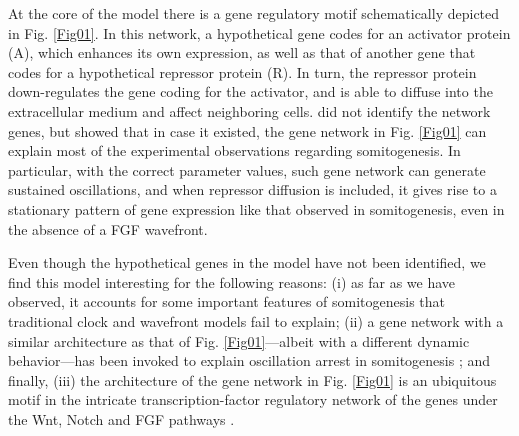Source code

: \documentclass[%
 preprint,
 amsmath,amssymb,
 aps,
]{revtex4-2}
\begin{document}
	At the core of the \citeauthor{Cotterell2015} model there is a gene regulatory
	motif schematically depicted in Fig. \ref{Fig01}. In this network, a
	hypothetical gene codes for an activator protein (A), which enhances its own
	expression, as well as that of another gene that codes for a hypothetical
	repressor protein (R). In turn, the repressor protein down-regulates the gene
	coding for the activator, and is able to diffuse into the extracellular medium
	and affect neighboring cells. \citeauthor{Cotterell2015} did not identify the
	network genes, but showed that in case it existed, the gene network in Fig.
	\ref{Fig01} can explain most of the experimental observations regarding
	somitogenesis. In particular, with the correct parameter values, such gene
	network can generate sustained oscillations, and when repressor diffusion is
	included, it gives rise to a stationary pattern of gene expression like that
	observed in somitogenesis, even in the absence of a FGF wavefront.
	
	Even though the hypothetical genes in the \citeauthor{Cotterell2015} model have
	not been identified, we find this model interesting for the following reasons:
	(i) as far as we have observed, it accounts for some important features of
	somitogenesis that traditional clock and wavefront models fail to explain; (ii)
	a gene network with a similar architecture as that of Fig. \ref{Fig01}---albeit
	with a different dynamic behavior---has been invoked to explain oscillation
	arrest in somitogenesis \citep{Santillan2008, Zavala2012}; and finally, (iii)
	the architecture of the gene network in Fig. \ref{Fig01} is an ubiquitous motif
	in the intricate transcription-factor regulatory network of the genes under the
	Wnt, Notch and FGF pathways \citep{Gibb2010, Zavala2012}.
	
\end{document}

--- YOUR INSTRUCTIONS ---
Return all the records exactly. Skip the pictures.

--- TASK SOLUTION ---
Source code

: \documentclass[%
 preprint,
 amsmath,amssymb,
 aps,
]{revtex4-2}
\begin{document}
	At the core of the \citeauthor{Cotterell2015} model there is a gene regulatory
	motif schematically depicted in Fig. \ref{Fig01}. In this network, a
	hypothetical gene codes for an activator protein (A), which enhances its own
	expression, as well as that of another gene that codes for a hypothetical
	repressor protein (R). In turn, the repressor protein down-regulates the gene
	coding for the activator, and is able to diffuse into the extracellular medium
	and affect neighboring cells. \citeauthor{Cotterell2015} did not identify the
	network genes, but showed that in case it existed, the gene network in Fig.
	\ref{Fig01} can explain most of the experimental observations regarding
	somitogenesis. In particular, with the correct parameter values, such gene
	network can generate sustained oscillations, and when repressor diffusion is
	included, it gives rise to a stationary pattern of gene expression like that
	observed in somitogenesis, even in the absence of a FGF wavefront.
	
	Even though the hypothetical genes in the \citeauthor{Cotterell2015} model have
	not been identified, we find this model interesting for the following reasons:
	(i) as far as we have observed, it accounts for some important features of
	somitogenesis that traditional clock and wavefront models fail to explain; (ii)
	a gene network with a similar architecture as that of Fig. \ref{Fig01}---albeit
	with a different dynamic behavior---has been invoked to explain oscillation
	arrest in somitogenesis \citep{Santillan2008, Zavala2012}; and finally, (iii)
	the architecture of the gene network in Fig. \ref{Fig01} is an ubiquitous motif
	in the intricate transcription-factor regulatory network of the genes under the
	Wnt, Notch and FGF pathways \citep{Gibb2010, Zavala2012}.
	
\end{document}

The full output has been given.